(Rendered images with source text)

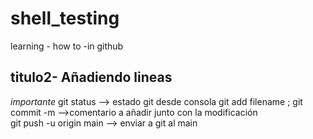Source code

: # shell_testing 
 learning - how to -in github 
 ## titulo2- Añadiendo lineas 
 *importante* 
 git status --> estado git desde consola 
 git add filename ; git commit -m -->comentario a añadir junto con la modificación  
 git push -u origin main --> enviar a git al main 
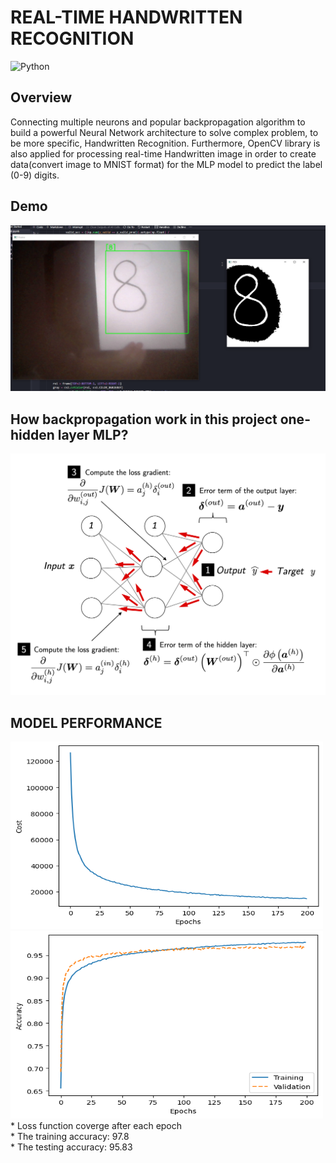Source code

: 
# REAL-TIME HANDWRITTEN RECOGNITION

![Python](https://img.shields.io/badge/Python-3.8-blueviolet) 


## Overview
Connecting multiple neurons and popular backpropagation algorithm to build a powerful Neural Network architecture to solve complex problem,
to be more specific, Handwritten Recognition. Furthermore, OpenCV library is also applied for processing real-time Handwritten image in order to create data(convert image to MNIST format) for the MLP model to predict the label (0-9) digits.
## Demo
![Recommendation App](https://github.com/HungVoCs47/Handwritten-Digits-Recognition/blob/main/image/Screenshot%202022-10-12%20211355.png)
## How backpropagation work in this project one-hidden layer MLP?
![Recommendation App](https://github.com/HungVoCs47/Handwritten-Digits-Recognition/blob/main/image/12_12.png)
## MODEL PERFORMANCE
<img src="https://github.com/HungVoCs47/Handwritten-Digits-Recognition/blob/main/image/1123.png" width="500" height="300">
<img src="https://github.com/HungVoCs47/Handwritten-Digits-Recognition/blob/main/image/123213.png" width="500" height="300">
* Loss function coverge after each epoch<br />
* The training accuracy: 97.8<br />
* The testing accuracy: 95.83<br />







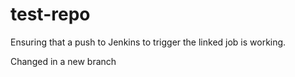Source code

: # test-repo
Ensuring that a push to Jenkins to trigger the linked job is working.

Changed in a new branch
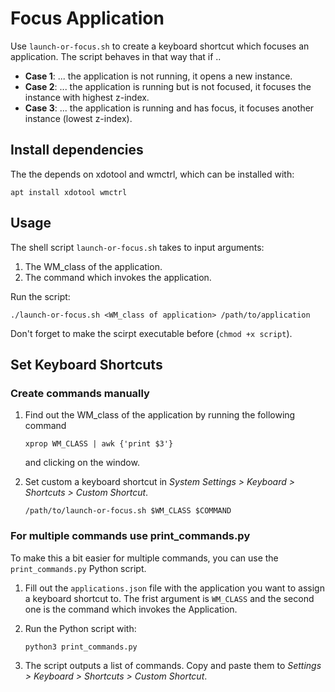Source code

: # Focus Application
Use `launch-or-focus.sh` to create a keyboard shortcut which focuses an application. The script behaves in that way that if ..

- **Case 1**: ... the application is not running, it opens a new instance.
- **Case 2**: ... the application is running but is not focused, it focuses the instance with highest z-index.
- **Case 3**: ... the application is running and has focus, it focuses another instance (lowest z-index).

## Install dependencies
The the depends on xdotool and wmctrl, which can be installed with:

`apt install xdotool wmctrl`

## Usage
The shell script `launch-or-focus.sh` takes to input arguments:
1. The WM\_class of the application.
2. The command which invokes the application.

Run the script:

`./launch-or-focus.sh <WM_class of application> /path/to/application`

Don't forget to make the scirpt executable before (`chmod +x script`).

## Set Keyboard Shortcuts
### Create commands manually

1. Find out the WM\_class of the application by running the following command 

   `xprop WM_CLASS | awk {'print $3'}` 
   
   and clicking on the window.
   
2. Set custom a keyboard shortcut in *System Settings > Keyboard > Shortcuts > Custom Shortcut*.

   `/path/to/launch-or-focus.sh $WM_CLASS $COMMAND`

### For multiple commands use print\_commands.py
To make this a bit easier for multiple commands, you can use the `print_commands.py` Python script.

1. Fill out the `applications.json` file with the application you want to assign a keyboard shortcut to. The frist argument is `WM_CLASS` and the second one is the command which invokes the Application.
2. Run the Python script with: 

   `python3 print_commands.py`

3. The script outputs a list of commands. Copy and paste them to *Settings > Keyboard > Shortcuts > Custom Shortcut*.
 


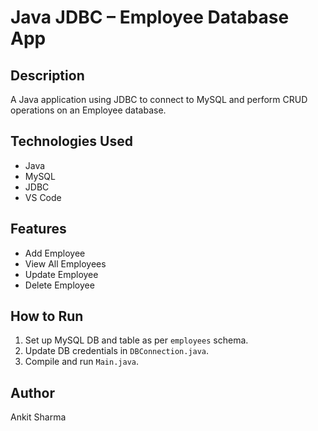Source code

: # Java JDBC – Employee Database App

## Description
A Java application using JDBC to connect to MySQL and perform CRUD operations on an Employee database.

## Technologies Used
- Java
- MySQL
- JDBC
- VS Code

## Features
- Add Employee
- View All Employees
- Update Employee
- Delete Employee

## How to Run
1. Set up MySQL DB and table as per `employees` schema.
2. Update DB credentials in `DBConnection.java`.
3. Compile and run `Main.java`.

## Author
Ankit Sharma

__What needs to be done__
The data above must be reproduced exactly, without any of its pictures.

__Output of the task__
Source code

: # shell_testing 
 learning - how to -in github 
 ## titulo2- Añadiendo lineas 
 *importante* 
 git status --> estado git desde consola 
 git add filename ; git commit -m -->comentario a añadir junto con la modificación  
 git push -u origin main --> enviar a git al main 
Source code

: 
# REAL-TIME HANDWRITTEN RECOGNITION

![Python](https://img.shields.io/badge/Python-3.8-blueviolet) 


## Overview
Connecting multiple neurons and popular backpropagation algorithm to build a powerful Neural Network architecture to solve complex problem,
to be more specific, Handwritten Recognition. Furthermore, OpenCV library is also applied for processing real-time Handwritten image in order to create data(convert image to MNIST format) for the MLP model to predict the label (0-9) digits.
## Demo
![Recommendation App](https://github.com/HungVoCs47/Handwritten-Digits-Recognition/blob/main/image/Screenshot%202022-10-12%20211355.png)
## How backpropagation work in this project one-hidden layer MLP?
![Recommendation App](https://github.com/HungVoCs47/Handwritten-Digits-Recognition/blob/main/image/12_12.png)
## MODEL PERFORMANCE
<img src="https://github.com/HungVoCs47/Handwritten-Digits-Recognition/blob/main/image/1123.png" width="500" height="300">
<img src="https://github.com/HungVoCs47/Handwritten-Digits-Recognition/blob/main/image/123213.png" width="500" height="300">
* Loss function coverge after each epoch<br />
* The training accuracy: 97.8<br />
* The testing accuracy: 95.83<br />







Source code

: # test-repo
Ensuring that a push to Jenkins to trigger the linked job is working.

Changed in a new branch
Source code

: # Focus Application
Use `launch-or-focus.sh` to create a keyboard shortcut which focuses an application. The script behaves in that way that if ..

- **Case 1**: ... the application is not running, it opens a new instance.
- **Case 2**: ... the application is running but is not focused, it focuses the instance with highest z-index.
- **Case 3**: ... the application is running and has focus, it focuses another instance (lowest z-index).

## Install dependencies
The the depends on xdotool and wmctrl, which can be installed with:

`apt install xdotool wmctrl`

## Usage
The shell script `launch-or-focus.sh` takes to input arguments:
1. The WM\_class of the application.
2. The command which invokes the application.

Run the script:

`./launch-or-focus.sh <WM_class of application> /path/to/application`

Don't forget to make the scirpt executable before (`chmod +x script`).

## Set Keyboard Shortcuts
### Create commands manually

1. Find out the WM\_class of the application by running the following command 

   `xprop WM_CLASS | awk {'print $3'}` 
   
   and clicking on the window.
   
2. Set custom a keyboard shortcut in *System Settings > Keyboard > Shortcuts > Custom Shortcut*.

   `/path/to/launch-or-focus.sh $WM_CLASS $COMMAND`

### For multiple commands use print\_commands.py
To make this a bit easier for multiple commands, you can use the `print_commands.py` Python script.

1. Fill out the `applications.json` file with the application you want to assign a keyboard shortcut to. The frist argument is `WM_CLASS` and the second one is the command which invokes the Application.
2. Run the Python script with: 

   `python3 print_commands.py`

3. The script outputs a list of commands. Copy and paste them to *Settings > Keyboard > Shortcuts > Custom Shortcut*.
 


Source code

: # Java JDBC – Employee Database App

## Description
A Java application using JDBC to connect to MySQL and perform CRUD operations on an Employee database.

## Technologies Used
- Java
- MySQL
- JDBC
- VS Code

## Features
- Add Employee
- View All Employees
- Update Employee
- Delete Employee

## How to Run
1. Set up MySQL DB and table as per `employees` schema.
2. Update DB credentials in `DBConnection.java`.
3. Compile and run `Main.java`.

## Author
Ankit Sharma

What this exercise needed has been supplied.